Every rodeo brings its share of spills and when a rider hits the dirt, the team of medical professionals - usually seven or eight people - is waiting in the wings. They wait just off the main floor and are ready to rush to the floor if anything happens.
“It’s basically on-scene coverage at the rodeo,” said Dr. Guy Schmidt, a physician with the Billings Clinic Department of Orthopedics and Sports Medicine.
Schmidt worked at the NILE for the first time this year, but has provided medical assistance at rodeos for years and has seen his fair share of rodeo-related injuries. He said facial and head injuries are by far the most common, a statement backed up by statistics compiled by the Justin team from events it covered from 1981 to 2005.
During that time, more than 2,000 rodeo athletes received facial or head injuries, totaling about 15 percent of all injuries tallied. Of those 2,000-plus head or face injuries, 859 resulted in concussions. The second most common type is knee injuries, with about 1,500.
Injuries are not the only thing the team deals with. At the southeast corner of the arena in a small room equipped with medical supplies and a small bed, people like Ron Handlos, a physician assistant with the clinic’s Occupational Health Services department, helped the cowboys with everything from plantar warts, broken bones and bumps and bruises, to simply taping up their knees or ankles.
“It is a job these cowboys have,” Handlos said of the rodeo. “This is just one of the things we do as medical providers.”
Rehabilitation is also a vital part of what the medical team does. Hopkins said every injury is carefully assessed by members of the team and they are in regular communication with doctors around the country because many of the cowboys are on a circuit or tour and don’t stay in one place long.
“Rodeo cowboys are a unique athlete because they’re literally here today, gone tomorrow,” he said.
If a cowboy is injured on the road, a program manager from the Justin team will give him a series of rehab exercises and a training regimen that can be completed while on tour. If the injury is serious or requires surgery, a program manager will work with doctors and physical therapists around the country to ensure the cowboy gets treatment on the road and close to home, if needed.
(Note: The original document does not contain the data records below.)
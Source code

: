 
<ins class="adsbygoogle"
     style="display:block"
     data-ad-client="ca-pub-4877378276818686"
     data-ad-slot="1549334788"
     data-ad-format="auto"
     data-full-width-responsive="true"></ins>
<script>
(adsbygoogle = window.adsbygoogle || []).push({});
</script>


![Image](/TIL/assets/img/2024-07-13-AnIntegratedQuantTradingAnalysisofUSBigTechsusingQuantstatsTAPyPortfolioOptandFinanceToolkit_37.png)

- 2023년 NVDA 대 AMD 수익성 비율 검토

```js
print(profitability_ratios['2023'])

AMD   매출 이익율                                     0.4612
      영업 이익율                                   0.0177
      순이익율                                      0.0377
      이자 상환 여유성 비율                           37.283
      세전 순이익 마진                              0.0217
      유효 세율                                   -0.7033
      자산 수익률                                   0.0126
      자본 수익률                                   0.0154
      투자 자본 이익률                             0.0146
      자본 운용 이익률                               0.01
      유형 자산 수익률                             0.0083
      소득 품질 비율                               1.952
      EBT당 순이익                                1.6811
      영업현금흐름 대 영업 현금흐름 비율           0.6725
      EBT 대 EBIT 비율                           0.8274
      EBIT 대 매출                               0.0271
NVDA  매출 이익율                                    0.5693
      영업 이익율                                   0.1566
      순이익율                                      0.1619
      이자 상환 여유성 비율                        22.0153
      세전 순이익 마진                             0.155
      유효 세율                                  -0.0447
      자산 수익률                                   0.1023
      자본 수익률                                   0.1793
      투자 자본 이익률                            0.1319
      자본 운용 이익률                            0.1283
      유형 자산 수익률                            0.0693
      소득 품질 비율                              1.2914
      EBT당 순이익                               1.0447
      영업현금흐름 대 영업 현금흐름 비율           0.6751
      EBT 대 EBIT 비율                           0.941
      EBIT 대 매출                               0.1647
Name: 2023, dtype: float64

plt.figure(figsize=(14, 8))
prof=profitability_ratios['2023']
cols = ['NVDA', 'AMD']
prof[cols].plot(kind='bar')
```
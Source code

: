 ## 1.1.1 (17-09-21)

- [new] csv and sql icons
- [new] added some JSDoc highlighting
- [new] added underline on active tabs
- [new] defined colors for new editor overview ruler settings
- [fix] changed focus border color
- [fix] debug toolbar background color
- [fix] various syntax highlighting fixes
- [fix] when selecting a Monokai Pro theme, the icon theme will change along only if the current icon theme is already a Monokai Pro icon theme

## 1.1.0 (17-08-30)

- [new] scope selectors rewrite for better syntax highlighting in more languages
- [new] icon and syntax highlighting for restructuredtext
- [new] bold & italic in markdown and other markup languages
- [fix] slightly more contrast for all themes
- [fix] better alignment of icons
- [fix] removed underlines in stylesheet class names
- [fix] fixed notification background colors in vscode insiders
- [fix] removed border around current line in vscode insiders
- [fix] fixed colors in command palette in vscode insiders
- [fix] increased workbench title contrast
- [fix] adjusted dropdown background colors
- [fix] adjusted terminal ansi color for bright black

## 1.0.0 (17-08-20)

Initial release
“It’s almost the same as if he were here in Billings rehabbing for three months,” Hopkins said.
Over the past five to 10 years, rodeo medics have noticed more riders wearing safety equipment, an encouraging trend among cowboys - and especially bull riders - that could cut down on the number of serious injuries.
Schmidt said riders have slowly been adopting helmets and bull vests over the past few years.
Hopkins agreed and cited an incident at a rodeo in Reno, Nev., last June. A rider wearing a helmet was tossed from a bull, he said, and after he hit the ground, both of the bull’s rear feet crashed onto his head. The helmet was shattered into six pieces, but the rider suffered only a broken jaw.
“Compare that to what it would do to your skull,” Hopkins said. “Education from things like that is one of the reasons we’re seeing a lot more helmet use.”
Hopkins, who fought bulls professionally for 25 years, has watched the sport of rodeo change and move since he was young. He said the attitude toward medical care in the industry is changing, and that’s a good thing - especially for the cowboys.
“For a lot of years, the cowboy mentality was just 'Rub some dirt in it and you’ll be OK in a few days,’ ” he said. “But we do whatever we can to keep the cowboys safe while competing. If he’s not out in the arena, he might not be feeding his family.”